--- What the exercise asks ---
Beneath this instruction is a block of data; output from it exactly the lines that run from the one containing "corresponding indicator eased" through the one containing "more and the indicator rose to 13 from 10.", inclusive.

Source data:

════════════════════

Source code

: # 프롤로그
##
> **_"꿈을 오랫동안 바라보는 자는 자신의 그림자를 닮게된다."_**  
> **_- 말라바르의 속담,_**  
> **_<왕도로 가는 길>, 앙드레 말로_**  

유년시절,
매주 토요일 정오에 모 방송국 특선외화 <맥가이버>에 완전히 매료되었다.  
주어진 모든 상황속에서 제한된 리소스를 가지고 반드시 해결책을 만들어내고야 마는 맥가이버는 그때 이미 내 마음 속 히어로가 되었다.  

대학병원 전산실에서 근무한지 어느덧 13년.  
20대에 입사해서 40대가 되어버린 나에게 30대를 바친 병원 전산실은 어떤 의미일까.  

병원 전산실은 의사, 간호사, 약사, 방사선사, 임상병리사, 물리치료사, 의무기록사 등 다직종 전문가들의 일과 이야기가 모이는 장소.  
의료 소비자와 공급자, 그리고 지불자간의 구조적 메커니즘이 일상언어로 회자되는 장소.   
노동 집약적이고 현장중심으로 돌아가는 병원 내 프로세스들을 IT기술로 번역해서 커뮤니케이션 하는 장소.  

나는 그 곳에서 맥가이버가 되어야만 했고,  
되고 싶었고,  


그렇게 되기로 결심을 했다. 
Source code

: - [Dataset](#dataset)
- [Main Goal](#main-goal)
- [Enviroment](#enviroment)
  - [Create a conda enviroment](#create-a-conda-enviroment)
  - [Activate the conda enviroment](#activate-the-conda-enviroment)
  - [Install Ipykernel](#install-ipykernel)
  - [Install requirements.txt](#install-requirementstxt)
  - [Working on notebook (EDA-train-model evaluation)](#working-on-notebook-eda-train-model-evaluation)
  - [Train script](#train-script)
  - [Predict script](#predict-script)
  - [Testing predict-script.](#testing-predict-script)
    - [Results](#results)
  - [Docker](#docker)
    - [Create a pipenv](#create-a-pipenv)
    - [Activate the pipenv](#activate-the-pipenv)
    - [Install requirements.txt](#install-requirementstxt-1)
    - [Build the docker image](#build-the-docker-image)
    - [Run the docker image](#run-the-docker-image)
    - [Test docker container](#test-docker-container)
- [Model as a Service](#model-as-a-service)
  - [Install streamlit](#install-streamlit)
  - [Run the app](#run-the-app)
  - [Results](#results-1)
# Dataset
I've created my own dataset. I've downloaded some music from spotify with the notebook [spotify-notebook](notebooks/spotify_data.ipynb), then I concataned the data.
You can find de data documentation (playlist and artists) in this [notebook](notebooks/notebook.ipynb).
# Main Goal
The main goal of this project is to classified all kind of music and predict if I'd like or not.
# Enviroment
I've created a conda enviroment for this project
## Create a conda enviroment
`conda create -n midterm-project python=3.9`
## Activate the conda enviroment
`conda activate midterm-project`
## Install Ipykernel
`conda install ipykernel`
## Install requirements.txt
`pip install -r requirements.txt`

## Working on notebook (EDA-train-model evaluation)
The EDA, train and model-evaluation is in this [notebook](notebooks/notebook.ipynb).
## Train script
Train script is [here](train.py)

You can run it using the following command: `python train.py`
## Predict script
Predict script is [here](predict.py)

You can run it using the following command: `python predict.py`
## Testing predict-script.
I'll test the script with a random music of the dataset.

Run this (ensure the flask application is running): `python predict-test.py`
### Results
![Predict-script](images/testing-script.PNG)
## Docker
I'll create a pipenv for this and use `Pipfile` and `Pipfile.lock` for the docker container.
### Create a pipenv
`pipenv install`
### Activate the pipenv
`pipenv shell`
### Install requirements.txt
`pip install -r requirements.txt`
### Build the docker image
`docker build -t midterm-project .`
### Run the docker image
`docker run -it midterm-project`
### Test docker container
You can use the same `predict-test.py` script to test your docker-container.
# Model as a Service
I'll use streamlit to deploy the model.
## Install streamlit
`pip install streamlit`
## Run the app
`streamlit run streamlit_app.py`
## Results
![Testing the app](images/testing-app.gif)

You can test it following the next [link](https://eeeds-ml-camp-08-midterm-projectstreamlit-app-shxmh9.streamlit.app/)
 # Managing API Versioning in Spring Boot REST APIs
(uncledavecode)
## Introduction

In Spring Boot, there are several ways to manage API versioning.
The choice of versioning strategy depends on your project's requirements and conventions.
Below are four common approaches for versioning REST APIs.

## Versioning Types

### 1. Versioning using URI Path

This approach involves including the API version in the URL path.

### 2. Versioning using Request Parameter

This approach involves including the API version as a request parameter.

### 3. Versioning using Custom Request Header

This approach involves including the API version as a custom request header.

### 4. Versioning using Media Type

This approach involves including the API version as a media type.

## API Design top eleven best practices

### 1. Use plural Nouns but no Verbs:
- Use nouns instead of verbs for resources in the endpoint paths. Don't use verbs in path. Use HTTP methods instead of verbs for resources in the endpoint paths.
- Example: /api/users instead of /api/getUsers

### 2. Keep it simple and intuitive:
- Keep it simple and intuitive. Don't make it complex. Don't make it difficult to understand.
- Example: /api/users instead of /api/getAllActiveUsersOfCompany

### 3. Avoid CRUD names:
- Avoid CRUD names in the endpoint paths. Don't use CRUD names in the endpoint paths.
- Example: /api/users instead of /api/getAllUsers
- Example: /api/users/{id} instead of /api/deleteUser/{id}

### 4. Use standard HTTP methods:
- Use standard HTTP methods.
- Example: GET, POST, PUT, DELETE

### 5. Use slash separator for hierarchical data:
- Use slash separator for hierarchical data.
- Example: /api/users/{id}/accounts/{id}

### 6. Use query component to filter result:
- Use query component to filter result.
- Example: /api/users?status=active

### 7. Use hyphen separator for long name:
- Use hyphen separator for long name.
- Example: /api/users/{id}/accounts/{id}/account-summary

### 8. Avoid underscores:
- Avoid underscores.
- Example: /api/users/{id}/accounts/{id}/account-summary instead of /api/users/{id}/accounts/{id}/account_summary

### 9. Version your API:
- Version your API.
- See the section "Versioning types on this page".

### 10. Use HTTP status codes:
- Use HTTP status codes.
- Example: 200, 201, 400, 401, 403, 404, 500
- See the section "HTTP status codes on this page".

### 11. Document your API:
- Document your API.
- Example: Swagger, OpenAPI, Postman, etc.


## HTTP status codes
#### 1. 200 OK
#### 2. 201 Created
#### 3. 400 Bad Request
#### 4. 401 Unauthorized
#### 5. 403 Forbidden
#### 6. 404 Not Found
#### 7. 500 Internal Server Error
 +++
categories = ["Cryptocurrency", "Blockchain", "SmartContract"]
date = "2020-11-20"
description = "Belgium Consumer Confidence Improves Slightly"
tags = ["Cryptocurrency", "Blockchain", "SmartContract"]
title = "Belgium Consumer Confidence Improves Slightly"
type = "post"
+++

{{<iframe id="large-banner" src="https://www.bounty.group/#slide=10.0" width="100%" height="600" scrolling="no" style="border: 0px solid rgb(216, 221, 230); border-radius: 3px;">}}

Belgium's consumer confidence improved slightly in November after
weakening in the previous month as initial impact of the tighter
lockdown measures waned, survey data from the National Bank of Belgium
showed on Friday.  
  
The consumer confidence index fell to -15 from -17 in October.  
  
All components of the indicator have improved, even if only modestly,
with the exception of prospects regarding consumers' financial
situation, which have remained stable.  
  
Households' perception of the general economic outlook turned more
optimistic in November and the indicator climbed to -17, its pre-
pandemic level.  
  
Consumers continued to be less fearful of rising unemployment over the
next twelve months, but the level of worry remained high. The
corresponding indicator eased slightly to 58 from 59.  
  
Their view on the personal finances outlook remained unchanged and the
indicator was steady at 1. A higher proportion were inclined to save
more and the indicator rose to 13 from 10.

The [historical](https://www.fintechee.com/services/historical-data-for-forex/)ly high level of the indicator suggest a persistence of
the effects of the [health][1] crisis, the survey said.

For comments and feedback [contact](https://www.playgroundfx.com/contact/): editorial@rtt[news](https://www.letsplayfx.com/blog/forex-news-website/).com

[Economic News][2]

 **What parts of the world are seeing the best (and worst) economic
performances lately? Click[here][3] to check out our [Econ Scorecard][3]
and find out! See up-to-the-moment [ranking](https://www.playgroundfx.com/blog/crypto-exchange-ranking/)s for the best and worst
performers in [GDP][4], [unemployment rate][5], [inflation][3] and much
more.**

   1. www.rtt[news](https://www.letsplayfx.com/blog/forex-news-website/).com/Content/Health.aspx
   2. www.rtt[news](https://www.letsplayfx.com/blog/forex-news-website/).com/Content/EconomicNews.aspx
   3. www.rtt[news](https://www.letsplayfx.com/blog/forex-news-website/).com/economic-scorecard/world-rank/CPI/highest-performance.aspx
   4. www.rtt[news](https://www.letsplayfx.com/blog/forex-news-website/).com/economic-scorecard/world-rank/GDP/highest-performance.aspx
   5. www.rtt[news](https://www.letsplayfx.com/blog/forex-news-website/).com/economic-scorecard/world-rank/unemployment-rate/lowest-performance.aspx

════════════════════

--- Completed exercise ---
corresponding indicator eased slightly to 58 from 59.  
  
Their view on the personal finances outlook remained unchanged and the
indicator was steady at 1. A higher proportion were inclined to save
more and the indicator rose to 13 from 10.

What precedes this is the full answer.